* [Data for the task]:
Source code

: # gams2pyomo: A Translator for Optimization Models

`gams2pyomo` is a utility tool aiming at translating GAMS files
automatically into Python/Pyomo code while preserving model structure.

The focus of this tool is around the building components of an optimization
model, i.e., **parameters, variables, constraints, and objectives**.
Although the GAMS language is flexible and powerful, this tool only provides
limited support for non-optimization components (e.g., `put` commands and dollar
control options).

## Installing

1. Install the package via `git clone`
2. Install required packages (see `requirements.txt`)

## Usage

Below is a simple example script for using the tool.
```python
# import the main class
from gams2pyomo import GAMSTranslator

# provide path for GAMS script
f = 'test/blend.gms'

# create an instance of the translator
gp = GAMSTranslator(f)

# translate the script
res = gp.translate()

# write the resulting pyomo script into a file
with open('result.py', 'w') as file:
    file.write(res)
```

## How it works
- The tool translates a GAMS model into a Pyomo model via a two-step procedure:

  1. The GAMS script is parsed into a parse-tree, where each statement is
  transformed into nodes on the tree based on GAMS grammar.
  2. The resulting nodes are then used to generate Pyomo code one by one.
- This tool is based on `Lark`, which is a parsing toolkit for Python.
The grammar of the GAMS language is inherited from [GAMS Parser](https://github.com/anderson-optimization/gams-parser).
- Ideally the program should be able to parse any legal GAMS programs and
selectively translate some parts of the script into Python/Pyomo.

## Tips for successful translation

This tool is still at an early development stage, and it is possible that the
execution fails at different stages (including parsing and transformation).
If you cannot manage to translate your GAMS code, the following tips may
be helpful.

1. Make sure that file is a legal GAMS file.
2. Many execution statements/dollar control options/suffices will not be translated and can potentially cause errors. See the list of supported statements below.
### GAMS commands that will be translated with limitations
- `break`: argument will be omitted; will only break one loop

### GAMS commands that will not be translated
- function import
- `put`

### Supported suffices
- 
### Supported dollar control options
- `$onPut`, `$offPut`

* [Exercise goal]: Character for character, reproduce all of the lines above.

* [Answer for this exercise]:
Source code

: # gams2pyomo: A Translator for Optimization Models

`gams2pyomo` is a utility tool aiming at translating GAMS files
automatically into Python/Pyomo code while preserving model structure.

The focus of this tool is around the building components of an optimization
model, i.e., **parameters, variables, constraints, and objectives**.
Although the GAMS language is flexible and powerful, this tool only provides
limited support for non-optimization components (e.g., `put` commands and dollar
control options).

## Installing

1. Install the package via `git clone`
2. Install required packages (see `requirements.txt`)

## Usage

Below is a simple example script for using the tool.
```python
# import the main class
from gams2pyomo import GAMSTranslator

# provide path for GAMS script
f = 'test/blend.gms'

# create an instance of the translator
gp = GAMSTranslator(f)

# translate the script
res = gp.translate()

# write the resulting pyomo script into a file
with open('result.py', 'w') as file:
    file.write(res)
```

## How it works
- The tool translates a GAMS model into a Pyomo model via a two-step procedure:

  1. The GAMS script is parsed into a parse-tree, where each statement is
  transformed into nodes on the tree based on GAMS grammar.
  2. The resulting nodes are then used to generate Pyomo code one by one.
- This tool is based on `Lark`, which is a parsing toolkit for Python.
The grammar of the GAMS language is inherited from [GAMS Parser](https://github.com/anderson-optimization/gams-parser).
- Ideally the program should be able to parse any legal GAMS programs and
selectively translate some parts of the script into Python/Pyomo.

## Tips for successful translation

This tool is still at an early development stage, and it is possible that the
execution fails at different stages (including parsing and transformation).
If you cannot manage to translate your GAMS code, the following tips may
be helpful.

1. Make sure that file is a legal GAMS file.
2. Many execution statements/dollar control options/suffices will not be translated and can potentially cause errors. See the list of supported statements below.
### GAMS commands that will be translated with limitations
- `break`: argument will be omitted; will only break one loop

### GAMS commands that will not be translated
- function import
- `put`

### Supported suffices
- 
### Supported dollar control options
- `$onPut`, `$offPut`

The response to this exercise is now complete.